Add business context (optional but helpful)

Raw column names like cust_ltv_90d don't mean much to the AI. Add descriptions:

TABLE_DESCRIPTIONS = {
    "orders": "Customer orders with amounts, dates, and status",
    "customers": "Customer profiles with contact info and signup date",
    "products": "Product catalog with names, prices, and categories",
}

COLUMN_DESCRIPTIONS = {
    "orders.cust_ltv_90d": "Customer lifetime value over the last 90 days in USD",
    "orders.gmv": "Gross merchandise value (total order amount before discounts)",
}

def get_enriched_schema(engine, table_descs=None, col_descs=None):
    """Schema description with business context."""
    inspector = inspect(engine)
    table_descs = table_descs or {}
    col_descs = col_descs or {}

    descriptions = []
    for table in inspector.get_table_names():
        desc = f"Table: {table}"
        if table in table_descs:
            desc += f" -- {table_descs[table]}"
        desc += "\n  Columns:\n"

        for col in inspector.get_columns(table):
            col_key = f"{table}.{col['name']}"
            col_desc = f"  - {col['name']} ({col['type']})"
            if col_key in col_descs:
                col_desc += f" -- {col_descs[col_key]}"
            desc += col_desc + "\n"

        descriptions.append(desc)

    return "\n".join(descriptions)

Step 3: Build the text-to-SQL pipeline

Two-stage approach: first pick the relevant tables, then generate SQL.

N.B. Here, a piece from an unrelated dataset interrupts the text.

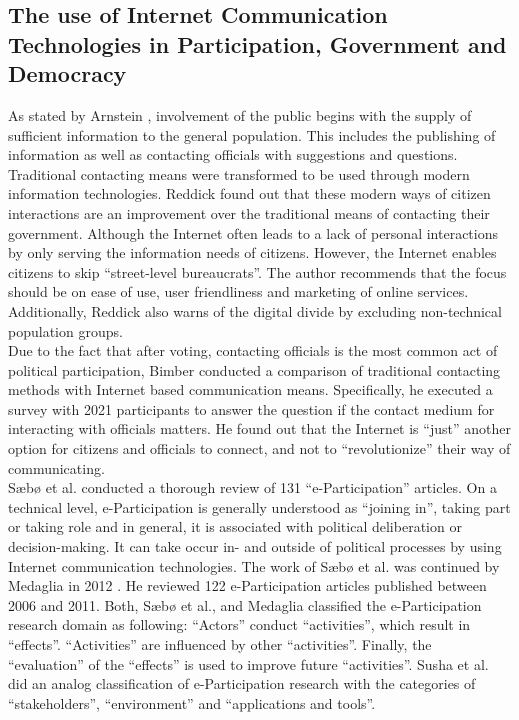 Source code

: \subsection{The use of Internet Communication Technologies in Participation, Government and Democracy}
As stated by Arnstein \cite{Arnstein1969_citizen_participation}, involvement of the public begins with the supply of sufficient information to the general population. This includes the publishing of information as well as contacting officials with suggestions and questions. Traditional contacting means were transformed to be used through modern information technologies. Reddick \cite{Reddick2005_Citizen_interaction_with_egovernment} found out that these modern ways of citizen interactions are an improvement over the traditional means of contacting their government. Although the Internet often leads to a lack of personal interactions by only serving the information needs of citizens. However, the Internet enables citizens to skip ``street-level bureaucrats''. The author recommends that the focus should be on ease of use, user friendliness and marketing of online services. Additionally, Reddick also warns of the digital divide by excluding non-technical population groups.\\
Due to the fact that after voting, contacting officials is the most common act of political participation, Bimber \cite{Bimber1999_Citizen_communication_with_government} conducted a comparison of traditional contacting methods with Internet based communication means. Specifically, he executed a survey with 2021 participants to answer the question if the contact medium for interacting with officials matters. He found out that the Internet is ``just'' another option for citizens and officials to connect, and not to ``revolutionize'' their way of communicating.\\
S{\ae}b{\o} et al. \cite{Saebo_eParticipation} conducted a thorough review of 131 ``e-Participation'' articles. On a technical level, e-Participation is generally understood as ``joining in'', taking part or taking role and in general, it is associated with political deliberation or decision-making. It can take occur in- and outside of political processes by using Internet communication technologies. The work of S{\ae}b{\o} et al. was continued by Medaglia in 2012 \cite{Medaglia2012_eParticipation}. He reviewed 122 e-Participation articles published between 2006 and 2011. Both, S{\ae}b{\o} et al., and Medaglia classified the e-Participation research domain as following: ``Actors'' conduct ``activities'', which result in ``effects''. ``Activities'' are influenced by other ``activities''. Finally, the ``evaluation'' of the ``effects'' is used to improve future ``activities''. Susha et al. \cite{Susha2012_eParticipation} did an analog classification of e-Participation research with the categories of ``stakeholders'', ``environment'' and ``applications and tools''.\\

Stage 1: Table selection (for databases with many tables)

import dspy

class SelectTables(dspy.Signature):
    """Given a database schema and a user question, select which tables
    are needed to answer the question."""
    schema: str = dspy.InputField(desc="Database schema description")
    question: str = dspy.InputField(desc="User's question in plain English")
    tables: list[str] = dspy.OutputField(desc="List of table names needed")
    reasoning: str = dspy.OutputField(desc="Why these tables are needed")

Stage 2: SQL generation

class GenerateSQL(dspy.Signature):
    """Write a SQL SELECT query to answer the user's question.
    Only use tables and columns that exist in the schema."""
    schema: str = dspy.InputField(desc="Database schema for relevant tables")
    question: str = dspy.InputField(desc="User's question in plain English")
    sql: str = dspy.OutputField(desc="SQL SELECT query (read-only, no mutations)")

The full pipeline

class DatabaseQA(dspy.Module):
    def __init__(self, engine, schema, use_table_selection=False):
        self.engine = engine
        self.full_schema = schema
        self.use_table_selection = use_table_selection

        if use_table_selection:
            self.select_tables = dspy.ChainOfThought(SelectTables)
        self.generate_sql = dspy.ChainOfThought(GenerateSQL)
        self.interpret = dspy.ChainOfThought(InterpretResults)

    def forward(self, question):
        # Pick relevant tables (for large schemas)
        if self.use_table_selection:
            selected = self.select_tables(
                schema=self.full_schema, question=question
            )
            schema = filter_schema(self.full_schema, selected.tables)
        else:
            schema = self.full_schema

        # Generate SQL
        result = self.generate_sql(schema=schema, question=question)
        sql = result.sql.strip().rstrip(";")

        # Validate (see Step 4)
        validate_sql(sql)

        # Execute
        rows = execute_query(self.engine, sql)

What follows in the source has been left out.